What to do: Your answer should be the lines below from the one holding "- Exploring the impact" through the one holding "- 📝 Visit my", copied exactly and with nothing else.

Supplied records:
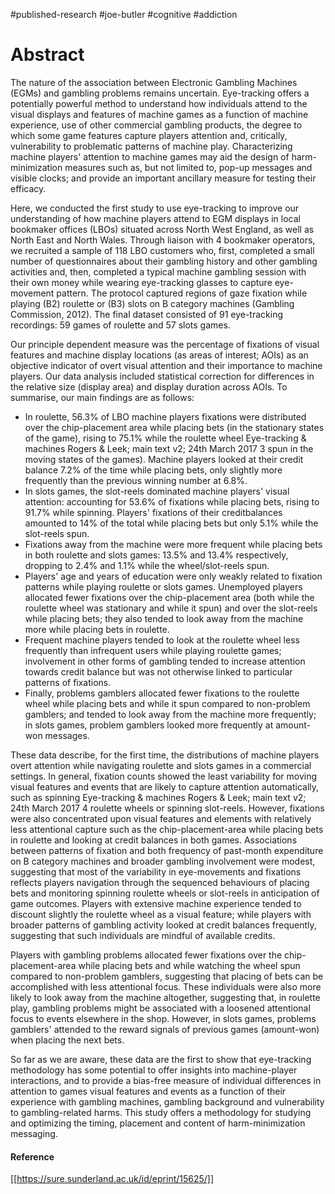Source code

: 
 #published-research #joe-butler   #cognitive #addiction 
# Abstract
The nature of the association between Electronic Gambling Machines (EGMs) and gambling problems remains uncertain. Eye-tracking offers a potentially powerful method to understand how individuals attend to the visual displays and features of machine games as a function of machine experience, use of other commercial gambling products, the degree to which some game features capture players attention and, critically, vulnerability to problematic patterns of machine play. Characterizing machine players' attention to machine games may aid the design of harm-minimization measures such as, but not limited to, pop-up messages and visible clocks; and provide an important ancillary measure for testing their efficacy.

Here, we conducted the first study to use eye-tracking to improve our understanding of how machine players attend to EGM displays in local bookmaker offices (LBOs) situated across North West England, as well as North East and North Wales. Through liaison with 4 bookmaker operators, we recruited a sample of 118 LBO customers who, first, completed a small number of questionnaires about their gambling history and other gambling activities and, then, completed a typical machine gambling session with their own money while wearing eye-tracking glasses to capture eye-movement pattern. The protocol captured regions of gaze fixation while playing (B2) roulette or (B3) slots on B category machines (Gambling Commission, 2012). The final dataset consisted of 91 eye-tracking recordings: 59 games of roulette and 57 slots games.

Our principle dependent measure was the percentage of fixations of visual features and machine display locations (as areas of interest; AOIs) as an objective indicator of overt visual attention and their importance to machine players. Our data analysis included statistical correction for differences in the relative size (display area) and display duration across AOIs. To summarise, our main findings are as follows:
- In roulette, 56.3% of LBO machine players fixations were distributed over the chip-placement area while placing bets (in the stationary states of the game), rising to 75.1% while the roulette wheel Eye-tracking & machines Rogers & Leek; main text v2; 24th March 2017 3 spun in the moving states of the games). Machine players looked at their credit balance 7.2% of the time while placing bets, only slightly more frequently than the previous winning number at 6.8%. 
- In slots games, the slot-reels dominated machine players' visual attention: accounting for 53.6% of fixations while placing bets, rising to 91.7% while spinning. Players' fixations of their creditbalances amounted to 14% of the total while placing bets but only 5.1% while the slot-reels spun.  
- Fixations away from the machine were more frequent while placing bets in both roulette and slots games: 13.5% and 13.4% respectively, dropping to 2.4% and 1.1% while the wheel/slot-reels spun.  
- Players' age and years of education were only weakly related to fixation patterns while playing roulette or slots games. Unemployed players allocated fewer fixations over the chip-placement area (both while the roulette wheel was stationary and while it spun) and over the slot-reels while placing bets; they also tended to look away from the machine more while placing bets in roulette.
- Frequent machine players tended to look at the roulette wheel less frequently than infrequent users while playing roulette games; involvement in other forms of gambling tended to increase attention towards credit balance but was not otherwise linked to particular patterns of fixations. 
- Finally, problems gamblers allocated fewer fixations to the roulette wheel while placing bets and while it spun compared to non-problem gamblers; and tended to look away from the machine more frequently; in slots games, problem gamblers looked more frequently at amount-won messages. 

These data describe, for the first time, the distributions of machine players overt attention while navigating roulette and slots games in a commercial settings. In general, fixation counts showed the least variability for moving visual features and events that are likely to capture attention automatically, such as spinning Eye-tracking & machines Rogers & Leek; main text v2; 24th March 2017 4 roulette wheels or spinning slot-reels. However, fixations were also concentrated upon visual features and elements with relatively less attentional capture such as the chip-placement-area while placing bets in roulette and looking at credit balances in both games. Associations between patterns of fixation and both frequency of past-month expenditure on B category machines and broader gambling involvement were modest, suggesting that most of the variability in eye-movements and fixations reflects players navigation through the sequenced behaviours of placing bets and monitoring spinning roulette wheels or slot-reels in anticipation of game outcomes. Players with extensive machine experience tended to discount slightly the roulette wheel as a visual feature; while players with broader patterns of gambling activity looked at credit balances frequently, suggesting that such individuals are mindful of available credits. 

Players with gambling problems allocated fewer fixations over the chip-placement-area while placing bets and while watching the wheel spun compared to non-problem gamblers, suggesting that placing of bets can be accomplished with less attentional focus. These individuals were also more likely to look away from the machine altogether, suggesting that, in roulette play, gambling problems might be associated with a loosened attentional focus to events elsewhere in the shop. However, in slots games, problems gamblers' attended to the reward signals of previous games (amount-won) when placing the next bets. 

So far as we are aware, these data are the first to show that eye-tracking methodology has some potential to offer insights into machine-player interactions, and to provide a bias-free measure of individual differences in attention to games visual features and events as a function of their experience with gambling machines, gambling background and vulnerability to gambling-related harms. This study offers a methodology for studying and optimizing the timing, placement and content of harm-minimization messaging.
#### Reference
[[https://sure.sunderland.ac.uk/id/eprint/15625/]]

--

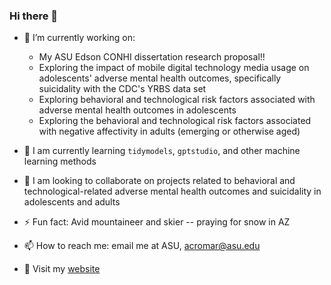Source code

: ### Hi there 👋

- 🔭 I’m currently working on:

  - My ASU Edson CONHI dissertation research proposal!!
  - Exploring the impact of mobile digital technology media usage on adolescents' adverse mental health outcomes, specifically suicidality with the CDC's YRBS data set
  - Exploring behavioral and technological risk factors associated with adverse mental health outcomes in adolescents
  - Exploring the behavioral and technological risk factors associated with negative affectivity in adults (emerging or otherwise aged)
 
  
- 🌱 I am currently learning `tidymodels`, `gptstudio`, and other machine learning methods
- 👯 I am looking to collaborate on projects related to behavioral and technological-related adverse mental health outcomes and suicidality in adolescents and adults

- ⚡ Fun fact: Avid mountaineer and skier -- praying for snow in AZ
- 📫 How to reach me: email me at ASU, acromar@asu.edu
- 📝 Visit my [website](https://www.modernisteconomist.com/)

Result of the exercise:
  - Exploring the impact of mobile digital technology media usage on adolescents' adverse mental health outcomes, specifically suicidality with the CDC's YRBS data set
  - Exploring behavioral and technological risk factors associated with adverse mental health outcomes in adolescents
  - Exploring the behavioral and technological risk factors associated with negative affectivity in adults (emerging or otherwise aged)
 
  
- 🌱 I am currently learning `tidymodels`, `gptstudio`, and other machine learning methods
- 👯 I am looking to collaborate on projects related to behavioral and technological-related adverse mental health outcomes and suicidality in adolescents and adults

- ⚡ Fun fact: Avid mountaineer and skier -- praying for snow in AZ
- 📫 How to reach me: email me at ASU, acromar@asu.edu
- 📝 Visit my [website](https://www.modernisteconomist.com/)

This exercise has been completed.